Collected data
● ● ● ●

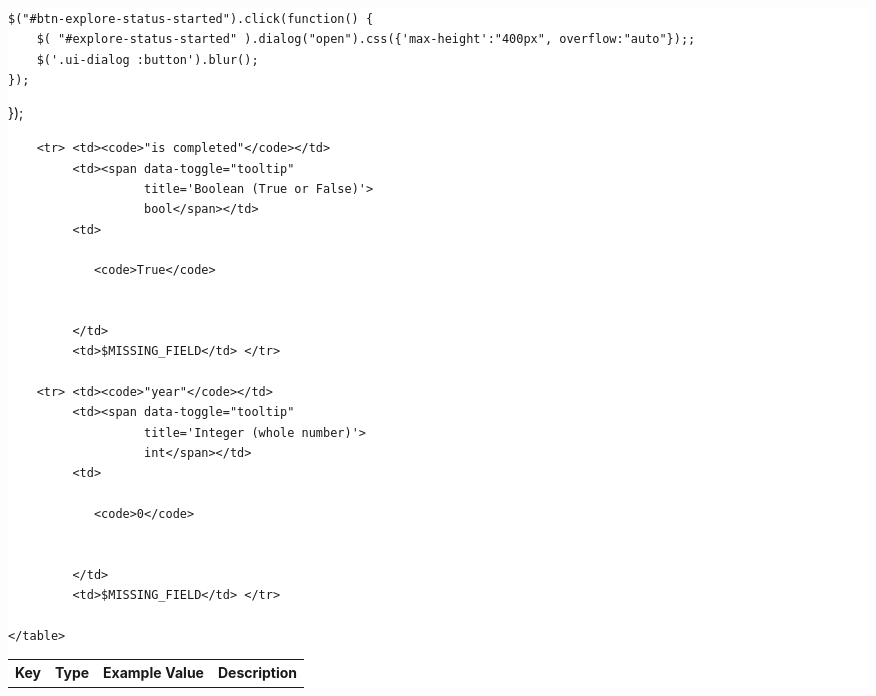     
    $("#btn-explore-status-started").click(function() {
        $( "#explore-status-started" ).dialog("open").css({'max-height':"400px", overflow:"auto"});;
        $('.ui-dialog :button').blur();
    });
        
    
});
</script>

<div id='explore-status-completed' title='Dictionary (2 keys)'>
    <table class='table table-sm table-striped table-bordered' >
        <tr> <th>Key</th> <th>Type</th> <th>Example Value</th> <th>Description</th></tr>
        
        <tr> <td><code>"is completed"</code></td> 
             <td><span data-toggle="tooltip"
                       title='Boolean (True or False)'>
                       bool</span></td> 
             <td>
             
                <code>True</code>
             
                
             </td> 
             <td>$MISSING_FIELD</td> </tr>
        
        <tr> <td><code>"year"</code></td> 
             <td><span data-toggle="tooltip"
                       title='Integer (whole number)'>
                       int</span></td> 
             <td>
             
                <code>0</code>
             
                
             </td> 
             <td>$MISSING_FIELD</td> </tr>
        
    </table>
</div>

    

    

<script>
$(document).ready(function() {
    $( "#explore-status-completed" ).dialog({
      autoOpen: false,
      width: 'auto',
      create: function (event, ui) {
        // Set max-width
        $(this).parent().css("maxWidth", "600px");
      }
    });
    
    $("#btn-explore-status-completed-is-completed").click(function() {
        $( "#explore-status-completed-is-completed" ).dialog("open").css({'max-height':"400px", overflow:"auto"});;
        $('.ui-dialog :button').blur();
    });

● ● ● ●

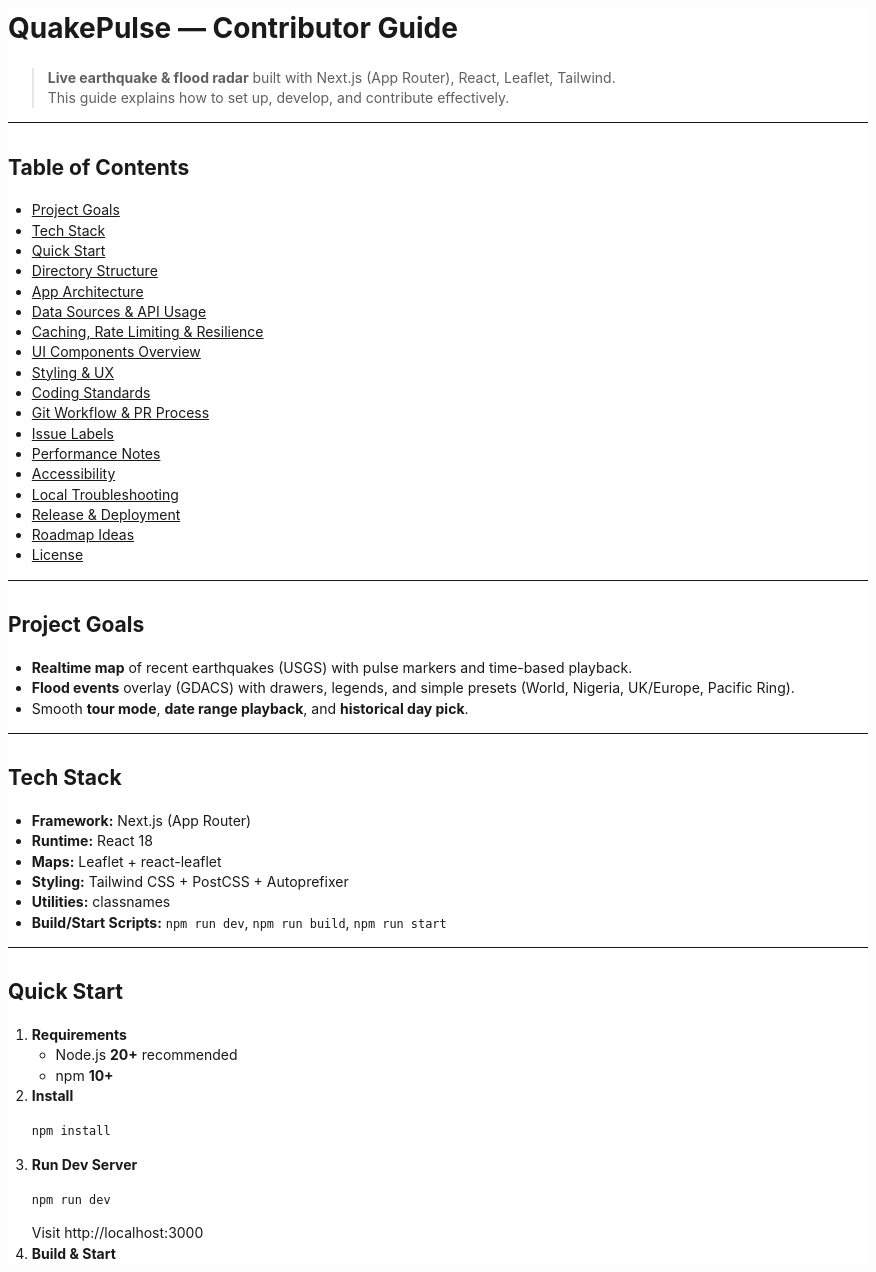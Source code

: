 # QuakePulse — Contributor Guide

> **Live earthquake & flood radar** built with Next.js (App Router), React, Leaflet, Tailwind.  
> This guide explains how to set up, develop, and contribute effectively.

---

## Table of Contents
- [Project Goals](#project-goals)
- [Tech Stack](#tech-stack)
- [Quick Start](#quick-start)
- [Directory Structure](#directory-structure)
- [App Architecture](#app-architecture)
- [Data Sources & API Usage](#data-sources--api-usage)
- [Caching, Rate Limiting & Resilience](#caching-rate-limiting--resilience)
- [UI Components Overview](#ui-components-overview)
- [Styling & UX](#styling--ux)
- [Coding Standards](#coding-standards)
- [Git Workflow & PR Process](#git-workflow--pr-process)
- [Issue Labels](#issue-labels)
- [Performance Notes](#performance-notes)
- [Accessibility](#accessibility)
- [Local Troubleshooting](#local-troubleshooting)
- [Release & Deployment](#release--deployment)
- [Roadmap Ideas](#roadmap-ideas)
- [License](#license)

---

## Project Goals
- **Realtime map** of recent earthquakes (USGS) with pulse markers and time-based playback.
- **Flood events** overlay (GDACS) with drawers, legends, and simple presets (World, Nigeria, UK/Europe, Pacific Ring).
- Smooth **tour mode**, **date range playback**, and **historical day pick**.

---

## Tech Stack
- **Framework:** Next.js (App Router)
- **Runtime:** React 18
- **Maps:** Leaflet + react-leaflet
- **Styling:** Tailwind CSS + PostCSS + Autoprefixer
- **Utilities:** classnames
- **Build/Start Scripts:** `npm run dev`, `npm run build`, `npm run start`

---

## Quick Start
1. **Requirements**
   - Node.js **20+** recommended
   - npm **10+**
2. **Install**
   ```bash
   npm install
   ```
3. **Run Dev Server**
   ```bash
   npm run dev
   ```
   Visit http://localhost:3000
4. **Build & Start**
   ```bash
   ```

● ● ● ●

Once you reach the line with "- [Caching, Rate" in the data above, copy it and every line after it exactly, up to and including the line with "- [Performance Notes](#performance-notes)".

- [Caching, Rate Limiting & Resilience](#caching-rate-limiting--resilience)
- [UI Components Overview](#ui-components-overview)
- [Styling & UX](#styling--ux)
- [Coding Standards](#coding-standards)
- [Git Workflow & PR Process](#git-workflow--pr-process)
- [Issue Labels](#issue-labels)
- [Performance Notes](#performance-notes)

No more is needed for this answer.